Question

\(9.9 \mathrm{~g}\) of an amide with molecular formula \(\mathrm{C}_{4} \mathrm{H}_{5} \mathrm{~N}_{\mathrm{x}} \mathrm{O}_{y}\) on heating with alkali liberated \(1.7 \mathrm{~g}\) of ammonia. If the percentage of oxygen is \(32.33 \%\), then the ratio of \(\mathrm{N}\) and \(\mathrm{O}\) atoms in the compound is: (a) \(2: 1\) (b) \(1: 2\) (c) \(2: 5\) (d) \(2: 3\)

Short answer

The ratio of \( \text{N} \) to \( \text{O} \) atoms is 1:2, so answer (b).

Step-by-step solution

Determine the Mass of Oxygen in Compound

Calculate the mass of oxygen in the compound using its percentage by mass. Since the total mass of the compound is 9.9 g, the mass of oxygen is given by: \[\text{Mass of } O = \frac{32.33}{100} \times 9.9 = 3.19967 \text{ g}\]

Calculate Remaining Mass of Compound

Subtract the mass of oxygen from the total mass of the compound to find the mass of carbon, hydrogen, and nitrogen combined:\[\text{Remaining Mass} = 9.9 \text{ g} - 3.19967 \text{ g} = 6.70033 \text{ g}\]

Determine Mass of Nitrogen from Ammonia

Given that the mass of ammonia is 1.7 g and the molar mass of ammonia \((\text{NH}_3)\) is approximately 17 g/mol, calculate the mass of nitrogen in the ammonia:\[\text{Mass of } N = \frac{14}{17} \times 1.7 \text{ g} \approx 1.4 \text{ g}\]
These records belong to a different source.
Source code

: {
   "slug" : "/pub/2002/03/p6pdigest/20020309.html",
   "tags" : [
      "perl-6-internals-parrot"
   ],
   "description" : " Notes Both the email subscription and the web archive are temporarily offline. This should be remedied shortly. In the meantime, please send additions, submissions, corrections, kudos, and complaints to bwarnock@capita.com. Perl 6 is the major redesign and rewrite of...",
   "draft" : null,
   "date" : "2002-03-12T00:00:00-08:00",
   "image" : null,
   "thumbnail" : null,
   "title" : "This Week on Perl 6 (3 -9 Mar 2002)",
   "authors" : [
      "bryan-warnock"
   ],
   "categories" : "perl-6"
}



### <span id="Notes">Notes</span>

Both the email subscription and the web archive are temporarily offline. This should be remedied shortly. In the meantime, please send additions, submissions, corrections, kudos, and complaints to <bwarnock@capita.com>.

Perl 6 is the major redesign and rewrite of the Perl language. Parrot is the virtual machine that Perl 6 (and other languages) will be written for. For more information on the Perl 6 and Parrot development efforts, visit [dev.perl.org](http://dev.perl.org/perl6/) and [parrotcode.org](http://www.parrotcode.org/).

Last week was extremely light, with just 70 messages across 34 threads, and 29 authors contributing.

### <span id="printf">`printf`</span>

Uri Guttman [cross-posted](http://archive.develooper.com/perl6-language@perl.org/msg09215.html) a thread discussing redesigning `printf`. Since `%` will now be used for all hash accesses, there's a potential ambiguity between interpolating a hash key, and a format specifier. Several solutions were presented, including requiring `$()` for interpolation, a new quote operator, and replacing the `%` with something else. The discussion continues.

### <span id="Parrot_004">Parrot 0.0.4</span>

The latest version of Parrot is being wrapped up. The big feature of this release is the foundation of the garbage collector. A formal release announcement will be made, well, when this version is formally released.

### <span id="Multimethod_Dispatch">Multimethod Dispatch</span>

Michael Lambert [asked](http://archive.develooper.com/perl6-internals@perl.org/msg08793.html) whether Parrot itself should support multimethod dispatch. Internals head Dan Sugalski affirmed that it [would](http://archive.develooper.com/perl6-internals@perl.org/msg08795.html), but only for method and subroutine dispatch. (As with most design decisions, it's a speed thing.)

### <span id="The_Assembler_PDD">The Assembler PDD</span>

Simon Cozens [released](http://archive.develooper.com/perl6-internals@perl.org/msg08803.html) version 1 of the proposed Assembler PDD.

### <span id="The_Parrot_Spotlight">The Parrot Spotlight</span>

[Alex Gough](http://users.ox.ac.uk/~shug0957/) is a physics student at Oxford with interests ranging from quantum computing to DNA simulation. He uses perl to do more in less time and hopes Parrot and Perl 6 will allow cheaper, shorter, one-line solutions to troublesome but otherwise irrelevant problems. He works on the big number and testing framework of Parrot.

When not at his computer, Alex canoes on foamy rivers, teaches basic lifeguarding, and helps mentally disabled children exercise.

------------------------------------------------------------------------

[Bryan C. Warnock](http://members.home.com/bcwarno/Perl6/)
Find Ratio of Nitrogen to Oxygen Atoms

Given the mass of nitrogen in the compound is approximately the same as the mass of nitrogen released, and recognizing that the mass of nitrogen in the amide also accounts for nitrogen atoms in the molecular formula, we calculate the moles of each:- Molar mass of \( \text{N} = 14g/mol \):\[\text{Moles of } N = \frac{1.4}{14} \approx 0.1 \text{ moles}\]- Molar mass of \( \text{O} = 16g/mol \):\[\text{Moles of } O = \frac{3.19967}{16} \approx 0.2 \text{ moles}\]The ratio of \( \text{N} \) to \( \text{O} \) atoms is therefore:\[\frac{0.1}{0.2} = \frac{1}{2}\]The ratio \( 1:2 \) corresponds to choice (b).

Key concepts

Molecular Formula Determination

Determining the molecular formula of a compound involves identifying the number and types of atoms present in it. In our exercise, the molecular formula is partially given as \(\mathrm{C}_{4}\mathrm{H}_{5}\mathrm{~N}_{x}\mathrm{O}_{y}\). To complete the formula, we need to find the exact number of nitrogen \( (N) \) and oxygen \( (O) \) atoms. This involves several steps such as analyzing the given data about the compound's mass, as well as using chemical principles like stoichiometry. We start by focusing on known quantities like the mass of ammonia released and the percentage of oxygen. By strategically calculating the mass of each element using the data, we eventually deduce the ratio of \(N\) to \(O\) atoms. Afterwards, we apply stoichiometric principles which allow us to translate these mass observations into molecular insights, leading us directly to the molecular formula.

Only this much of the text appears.